La mouche sèche : ses origines et son développement. La mouche sèche : ses origines et son développement Depuis
des siècles on parle des avantages de l'utilisation d'artificielles montées
avec des matériaux qui flottent qui ne s'imbibent pas dès que la mouche
touche l'eau. Les auteurs sur le sujet font référence à des matériaux tels
que : laine de porc, poils de bétail, mohair, fourrure de phoque ainsi que
plusieurs autres qui sont tous aquafuges, pour confectionner le corps de leur
artificielle. Jusqu'au
début du XIX ième siècle, la pêche à la mouche était pratiquée avec des
mouches noyées. Autrement dit, on permettait à l'artificielle de caler sous
l'eau mais les matériaux utilisés pour sa confection l'empêchaient de caler
trop profondément ou rapidement. Tôt après le tournant du XIX ième siècle, le
besoin d'une artificielle qui flotterait dans une position droite et avec des
ailes dressées se fit ressentir. Un des premiers à reconnaître et enregistrer
ce besoin fut George C. Brainbridge auteur de : The Fly Fisher's Guide,
publié en 1816 à Liverpool. Peu
importe qui ou ce qu'était Brainbridge, un seul paragraphe de sa préface est
très fascinant et donne aussi une bonne idée de sa personnalité. Voici donc
ce paragraphe. Afin
d'expliquer au public les raisons et motifs des pages qui suivront, il est
peut-être nécessaire d'indiquer que le désir d'être connu ou encore le désir
d'un profit monétaire n'étaient pas dans mon intention lors de leurs
rédactions. À
la lecture de cette phrase on ne peut qu'être certain de sa crédibilité et en
même temps ses écrits le rendent digne de notre admiration. Brainbridge dans
son livre parle des mouches sèches comme suit. En parlant de la Gray Drake,
il donne d'abord sa toilette et ajoute ensuite : «Cette
artificielle devrait être lancée directement au-dessus du poisson et manipulée
de façon à ce que les ailes ne touchent jamais l'eau» Cette
phrase serait la première allusion à la mouche sèche à paraître dans les
écrits sur le sujet. Le désir le plus ardent de Brainbridge était, comme il
l'indique dans son livre, que quelqu'un de plus compétent que lui écrive sur
le sujet. Quelques années plus tard soit en 1836, Alfred Ronalds publia son
fameux livre The Fly Fisher's Entomology. Cependant Ronalds ne tint aucun
compte des écrits de Brainbridge et il ne fait aucune mention des mouches sèches.

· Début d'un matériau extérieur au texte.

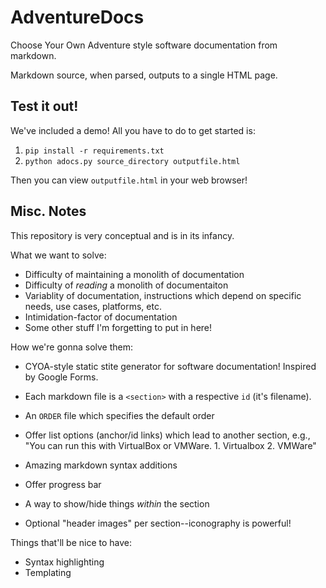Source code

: # AdventureDocs

Choose Your Own Adventure style software documentation from markdown.

Markdown source, when parsed, outputs to a single HTML page.

## Test it out!

We've included a demo! All you have to do to get started is:

  1. `pip install -r requirements.txt`
  2. `python adocs.py source_directory outputfile.html`

Then you can view `outputfile.html` in your web browser!

## Misc. Notes

This repository is very conceptual and is in its infancy.

What we want to solve:

  * Difficulty of maintaining a monolith of documentation
  * Difficulty of _reading_ a monolith of documentaiton
  * Variablity of documentation, instructions which depend on
    specific needs, use cases, platforms, etc.
  * Intimidation-factor of documentation
  * Some other stuff I'm forgetting to put in here!

How we're gonna solve them:

  * CYOA-style static stite generator for software documentation! Inspired by Google Forms.
  * Each markdown file is a `<section>` with a respective `id` (it's filename).
  * An `ORDER` file which specifies the default order

  * Offer list options (anchor/id links) which lead to another section, e.g., "You can run this with VirtualBox or VMWare. 1. Virtualbox 2. VMWare"
  * Amazing markdown syntax additions
  * Offer progress bar
  * A way to show/hide things *within* the section
  * Optional "header images" per section--iconography is powerful!

Things that'll be nice to have:

  * Syntax highlighting
  * Templating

Quelques années après la parution du livre de Ronalds, des artificielles à
ailes dressées et conçues pour flotter étaient utilisées par certains
pêcheurs. James Ogden était parmi ces derniers. Il écrivit en 1879, un livre
intitulé Ogden On Fly Tying et ce bouquin est rarissime. Voici ce que Ogden
déclare dans son livre. J'ai
fait de cette mouche (Green Drake) une étude spéciale. Au début, je la
montais très poilue... je l'ai ainsi utilisée avec succès pendant de
nombreuses années... je continuais à utiliser la même artificielle jusqu'à ce
qu'elle ne prenne plus de poisson... quand j'ai utilisé ma version sèche
j'étais persuadé d'être le premier à les avoir créées, les ayant utilisées
voici déjà quarante ans. Cette
dernière phrase est si véridique que le Major J.W. Hills dans son livre A
History Of Fly Fishing For Trout, mentionne que le livre de Ogden porte les
marques de vérité et de précision. Dans un livre aussi unique et rare
intitulé A Quaint Treatise On Flies And Fly Making, édité en 1876 par W.H.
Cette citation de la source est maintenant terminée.